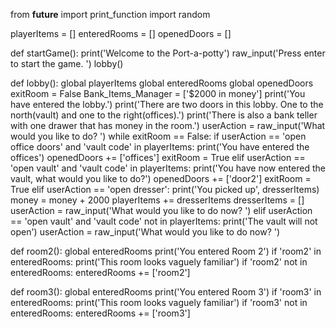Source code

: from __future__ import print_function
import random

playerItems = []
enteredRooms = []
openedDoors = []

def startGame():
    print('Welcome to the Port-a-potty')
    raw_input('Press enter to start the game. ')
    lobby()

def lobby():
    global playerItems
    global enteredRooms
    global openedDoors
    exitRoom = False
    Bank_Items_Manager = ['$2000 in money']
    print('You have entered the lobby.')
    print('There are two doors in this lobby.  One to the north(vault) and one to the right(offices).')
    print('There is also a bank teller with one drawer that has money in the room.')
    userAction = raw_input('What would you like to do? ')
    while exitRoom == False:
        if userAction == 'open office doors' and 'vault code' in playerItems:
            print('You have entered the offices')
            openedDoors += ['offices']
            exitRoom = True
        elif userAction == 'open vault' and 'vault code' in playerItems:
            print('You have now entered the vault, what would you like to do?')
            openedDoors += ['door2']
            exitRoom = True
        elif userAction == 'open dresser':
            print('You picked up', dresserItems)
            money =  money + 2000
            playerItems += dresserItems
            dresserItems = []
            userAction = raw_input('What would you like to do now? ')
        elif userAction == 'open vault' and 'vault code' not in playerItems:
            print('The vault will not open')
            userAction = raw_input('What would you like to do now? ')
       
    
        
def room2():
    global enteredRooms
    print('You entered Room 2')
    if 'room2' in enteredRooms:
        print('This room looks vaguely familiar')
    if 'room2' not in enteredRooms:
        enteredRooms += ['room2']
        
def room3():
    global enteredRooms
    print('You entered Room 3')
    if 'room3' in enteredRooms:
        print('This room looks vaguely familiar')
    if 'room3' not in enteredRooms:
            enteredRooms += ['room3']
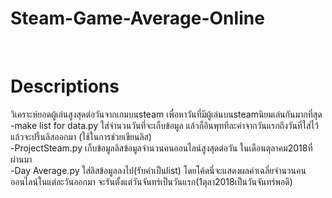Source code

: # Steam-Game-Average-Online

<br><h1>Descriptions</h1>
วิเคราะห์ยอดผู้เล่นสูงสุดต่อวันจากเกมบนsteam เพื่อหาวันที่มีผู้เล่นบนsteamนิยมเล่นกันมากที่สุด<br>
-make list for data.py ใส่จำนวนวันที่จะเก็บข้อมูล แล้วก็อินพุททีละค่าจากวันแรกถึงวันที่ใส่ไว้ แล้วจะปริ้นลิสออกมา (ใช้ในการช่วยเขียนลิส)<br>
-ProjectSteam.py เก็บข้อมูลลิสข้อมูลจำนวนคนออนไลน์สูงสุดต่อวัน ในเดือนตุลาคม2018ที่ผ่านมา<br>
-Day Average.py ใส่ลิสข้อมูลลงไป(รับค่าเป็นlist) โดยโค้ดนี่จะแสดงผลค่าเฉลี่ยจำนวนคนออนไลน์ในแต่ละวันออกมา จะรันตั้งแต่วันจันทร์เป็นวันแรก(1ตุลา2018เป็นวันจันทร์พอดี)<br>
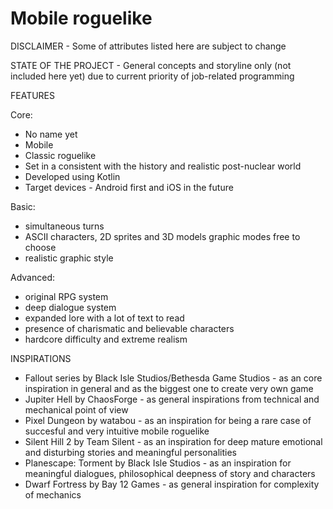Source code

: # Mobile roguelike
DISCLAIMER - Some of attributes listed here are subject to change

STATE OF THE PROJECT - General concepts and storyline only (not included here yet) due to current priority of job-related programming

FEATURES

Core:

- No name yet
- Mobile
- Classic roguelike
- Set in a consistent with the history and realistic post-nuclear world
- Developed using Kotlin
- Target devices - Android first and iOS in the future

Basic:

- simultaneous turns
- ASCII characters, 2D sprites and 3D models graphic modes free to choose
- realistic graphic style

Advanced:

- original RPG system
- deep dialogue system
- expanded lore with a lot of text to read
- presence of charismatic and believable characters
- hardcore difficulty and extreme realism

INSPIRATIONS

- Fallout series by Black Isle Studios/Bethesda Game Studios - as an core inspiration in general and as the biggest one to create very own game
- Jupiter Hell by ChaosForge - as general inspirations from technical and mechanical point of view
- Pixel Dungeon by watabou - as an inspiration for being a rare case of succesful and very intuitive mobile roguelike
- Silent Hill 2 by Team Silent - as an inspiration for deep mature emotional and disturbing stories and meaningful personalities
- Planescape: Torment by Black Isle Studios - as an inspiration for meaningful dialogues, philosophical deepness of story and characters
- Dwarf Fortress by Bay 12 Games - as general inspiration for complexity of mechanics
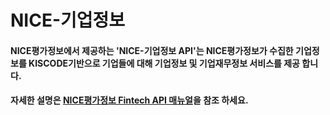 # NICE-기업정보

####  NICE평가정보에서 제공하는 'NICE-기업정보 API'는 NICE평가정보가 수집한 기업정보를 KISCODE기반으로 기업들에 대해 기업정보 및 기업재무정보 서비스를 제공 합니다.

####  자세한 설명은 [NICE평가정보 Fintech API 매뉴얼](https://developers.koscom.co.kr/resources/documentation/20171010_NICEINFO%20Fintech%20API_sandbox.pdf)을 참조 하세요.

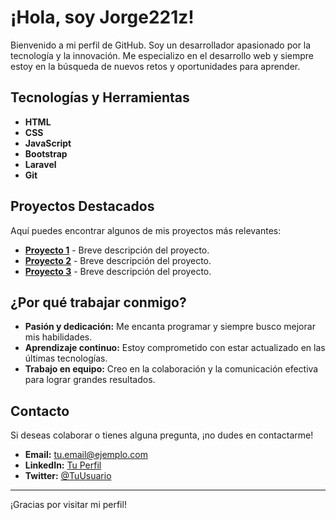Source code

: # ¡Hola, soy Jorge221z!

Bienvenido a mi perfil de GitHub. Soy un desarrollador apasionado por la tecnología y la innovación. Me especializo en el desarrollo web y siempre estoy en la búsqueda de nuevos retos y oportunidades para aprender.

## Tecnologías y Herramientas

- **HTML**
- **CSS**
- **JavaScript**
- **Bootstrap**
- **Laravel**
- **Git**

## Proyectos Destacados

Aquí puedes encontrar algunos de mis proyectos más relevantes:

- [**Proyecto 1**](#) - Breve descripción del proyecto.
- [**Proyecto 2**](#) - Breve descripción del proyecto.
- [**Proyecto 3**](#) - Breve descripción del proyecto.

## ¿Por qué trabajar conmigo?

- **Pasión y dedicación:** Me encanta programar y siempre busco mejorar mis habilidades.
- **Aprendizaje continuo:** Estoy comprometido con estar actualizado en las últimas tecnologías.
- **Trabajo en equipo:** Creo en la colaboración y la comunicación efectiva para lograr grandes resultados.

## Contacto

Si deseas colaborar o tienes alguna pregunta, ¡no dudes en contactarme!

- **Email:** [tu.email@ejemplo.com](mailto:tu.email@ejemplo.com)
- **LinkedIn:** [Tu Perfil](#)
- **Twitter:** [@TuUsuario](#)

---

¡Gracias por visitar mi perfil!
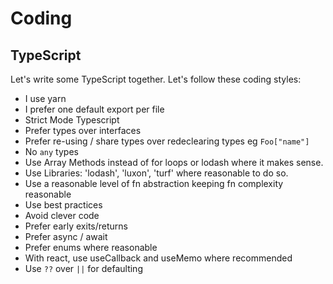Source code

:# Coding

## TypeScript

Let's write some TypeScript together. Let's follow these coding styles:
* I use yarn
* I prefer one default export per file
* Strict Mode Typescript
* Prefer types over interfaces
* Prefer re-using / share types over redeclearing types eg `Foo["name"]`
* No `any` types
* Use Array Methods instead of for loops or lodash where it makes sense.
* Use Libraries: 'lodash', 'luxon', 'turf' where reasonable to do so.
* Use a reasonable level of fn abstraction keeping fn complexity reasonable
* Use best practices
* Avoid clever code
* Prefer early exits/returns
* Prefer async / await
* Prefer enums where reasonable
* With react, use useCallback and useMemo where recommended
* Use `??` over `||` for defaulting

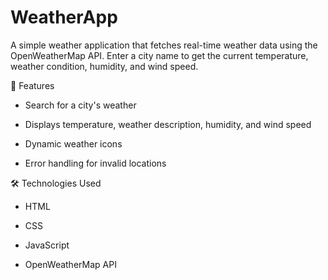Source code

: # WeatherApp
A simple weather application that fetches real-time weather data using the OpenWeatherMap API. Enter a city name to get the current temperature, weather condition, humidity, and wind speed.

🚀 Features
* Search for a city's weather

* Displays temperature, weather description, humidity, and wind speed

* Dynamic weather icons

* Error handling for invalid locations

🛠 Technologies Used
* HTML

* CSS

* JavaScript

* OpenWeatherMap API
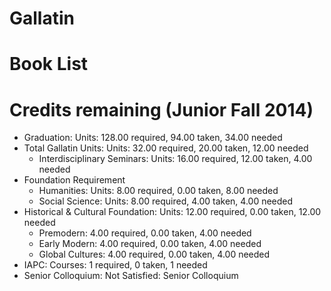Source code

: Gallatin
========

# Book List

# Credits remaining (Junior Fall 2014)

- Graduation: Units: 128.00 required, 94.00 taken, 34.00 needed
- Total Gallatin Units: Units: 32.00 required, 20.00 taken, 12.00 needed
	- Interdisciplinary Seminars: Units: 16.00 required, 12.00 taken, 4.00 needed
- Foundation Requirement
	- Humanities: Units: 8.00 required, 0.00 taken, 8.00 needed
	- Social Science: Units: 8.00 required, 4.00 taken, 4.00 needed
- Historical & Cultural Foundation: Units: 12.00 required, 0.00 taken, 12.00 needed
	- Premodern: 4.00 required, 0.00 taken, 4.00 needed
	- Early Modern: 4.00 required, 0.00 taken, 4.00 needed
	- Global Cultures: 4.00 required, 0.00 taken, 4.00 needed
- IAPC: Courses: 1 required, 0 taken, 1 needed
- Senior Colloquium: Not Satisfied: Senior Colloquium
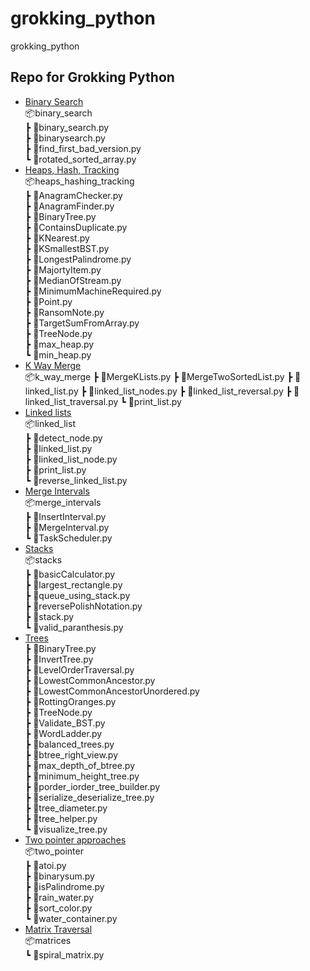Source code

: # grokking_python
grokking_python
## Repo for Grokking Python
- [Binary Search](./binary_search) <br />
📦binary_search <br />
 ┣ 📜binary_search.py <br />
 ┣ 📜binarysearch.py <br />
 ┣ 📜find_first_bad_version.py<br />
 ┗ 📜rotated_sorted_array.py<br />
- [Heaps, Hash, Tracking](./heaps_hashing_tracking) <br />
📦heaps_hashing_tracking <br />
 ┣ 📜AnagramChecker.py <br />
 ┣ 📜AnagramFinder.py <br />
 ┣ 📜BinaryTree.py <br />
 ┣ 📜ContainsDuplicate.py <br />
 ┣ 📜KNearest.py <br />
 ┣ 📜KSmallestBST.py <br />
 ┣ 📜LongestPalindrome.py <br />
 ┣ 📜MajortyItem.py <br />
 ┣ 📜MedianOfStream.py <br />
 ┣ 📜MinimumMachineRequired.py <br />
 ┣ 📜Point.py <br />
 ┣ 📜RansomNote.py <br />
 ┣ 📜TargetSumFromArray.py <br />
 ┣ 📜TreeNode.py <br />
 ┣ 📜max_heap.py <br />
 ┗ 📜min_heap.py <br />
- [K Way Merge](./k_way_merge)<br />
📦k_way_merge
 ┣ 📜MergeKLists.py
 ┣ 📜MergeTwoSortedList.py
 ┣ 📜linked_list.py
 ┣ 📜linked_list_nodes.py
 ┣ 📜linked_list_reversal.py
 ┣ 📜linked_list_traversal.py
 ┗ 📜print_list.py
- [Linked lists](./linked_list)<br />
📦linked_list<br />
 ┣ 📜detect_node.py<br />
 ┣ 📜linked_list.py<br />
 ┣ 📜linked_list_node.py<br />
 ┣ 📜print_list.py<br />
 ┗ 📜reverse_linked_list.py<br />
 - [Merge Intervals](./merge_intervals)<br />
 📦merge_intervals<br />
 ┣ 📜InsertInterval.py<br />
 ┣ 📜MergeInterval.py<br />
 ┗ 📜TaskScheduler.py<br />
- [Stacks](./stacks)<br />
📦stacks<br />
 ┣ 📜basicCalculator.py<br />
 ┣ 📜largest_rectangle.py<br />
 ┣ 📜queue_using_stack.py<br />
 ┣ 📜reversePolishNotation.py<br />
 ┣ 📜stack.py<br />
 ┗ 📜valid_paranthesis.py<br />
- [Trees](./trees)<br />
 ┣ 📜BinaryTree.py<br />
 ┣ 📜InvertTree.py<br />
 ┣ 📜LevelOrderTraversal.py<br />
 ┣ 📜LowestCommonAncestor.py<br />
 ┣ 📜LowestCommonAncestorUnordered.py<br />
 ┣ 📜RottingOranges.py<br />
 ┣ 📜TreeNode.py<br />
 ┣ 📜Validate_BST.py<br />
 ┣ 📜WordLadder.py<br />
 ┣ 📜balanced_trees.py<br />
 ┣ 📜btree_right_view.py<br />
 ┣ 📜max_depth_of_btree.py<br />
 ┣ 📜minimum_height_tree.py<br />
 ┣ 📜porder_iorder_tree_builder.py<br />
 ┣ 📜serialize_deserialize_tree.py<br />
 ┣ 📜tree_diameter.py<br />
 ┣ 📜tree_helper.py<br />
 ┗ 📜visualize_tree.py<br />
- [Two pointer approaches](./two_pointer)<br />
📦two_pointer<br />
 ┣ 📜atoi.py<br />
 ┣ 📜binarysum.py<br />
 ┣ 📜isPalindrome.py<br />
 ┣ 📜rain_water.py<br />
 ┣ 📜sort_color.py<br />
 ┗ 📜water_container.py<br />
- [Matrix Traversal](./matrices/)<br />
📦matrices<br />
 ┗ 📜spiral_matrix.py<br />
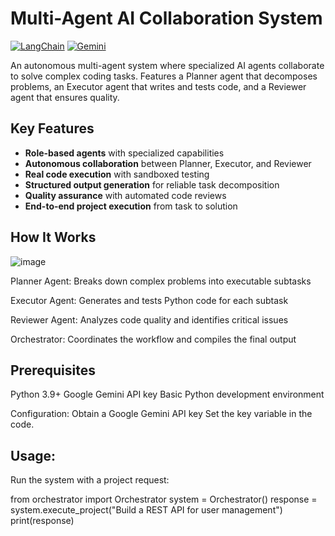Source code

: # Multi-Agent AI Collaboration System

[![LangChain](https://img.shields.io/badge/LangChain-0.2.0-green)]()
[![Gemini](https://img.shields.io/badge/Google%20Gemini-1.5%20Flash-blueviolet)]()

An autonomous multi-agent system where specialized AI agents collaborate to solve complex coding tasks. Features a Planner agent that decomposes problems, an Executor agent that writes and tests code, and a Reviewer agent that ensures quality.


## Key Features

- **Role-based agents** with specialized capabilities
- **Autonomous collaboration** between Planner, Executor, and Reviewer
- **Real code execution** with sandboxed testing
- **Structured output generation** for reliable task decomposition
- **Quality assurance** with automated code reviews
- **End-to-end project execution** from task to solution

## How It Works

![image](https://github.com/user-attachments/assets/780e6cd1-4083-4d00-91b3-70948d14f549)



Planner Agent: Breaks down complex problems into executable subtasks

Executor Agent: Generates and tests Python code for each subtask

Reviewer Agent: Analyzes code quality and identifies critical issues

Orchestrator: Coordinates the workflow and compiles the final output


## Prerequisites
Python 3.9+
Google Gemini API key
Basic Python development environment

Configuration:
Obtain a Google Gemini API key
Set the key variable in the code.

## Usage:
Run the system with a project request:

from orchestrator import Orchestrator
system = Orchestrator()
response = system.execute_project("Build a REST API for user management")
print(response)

-.-.-

» Task objective
Lines holding the word "agents" are the answer; copy every one from the records above.

» Answer to this problem
An autonomous multi-agent system where specialized AI agents collaborate to solve complex coding tasks. Features a Planner agent that decomposes problems, an Executor agent that writes and tests code, and a Reviewer agent that ensures quality.
- **Role-based agents** with specialized capabilities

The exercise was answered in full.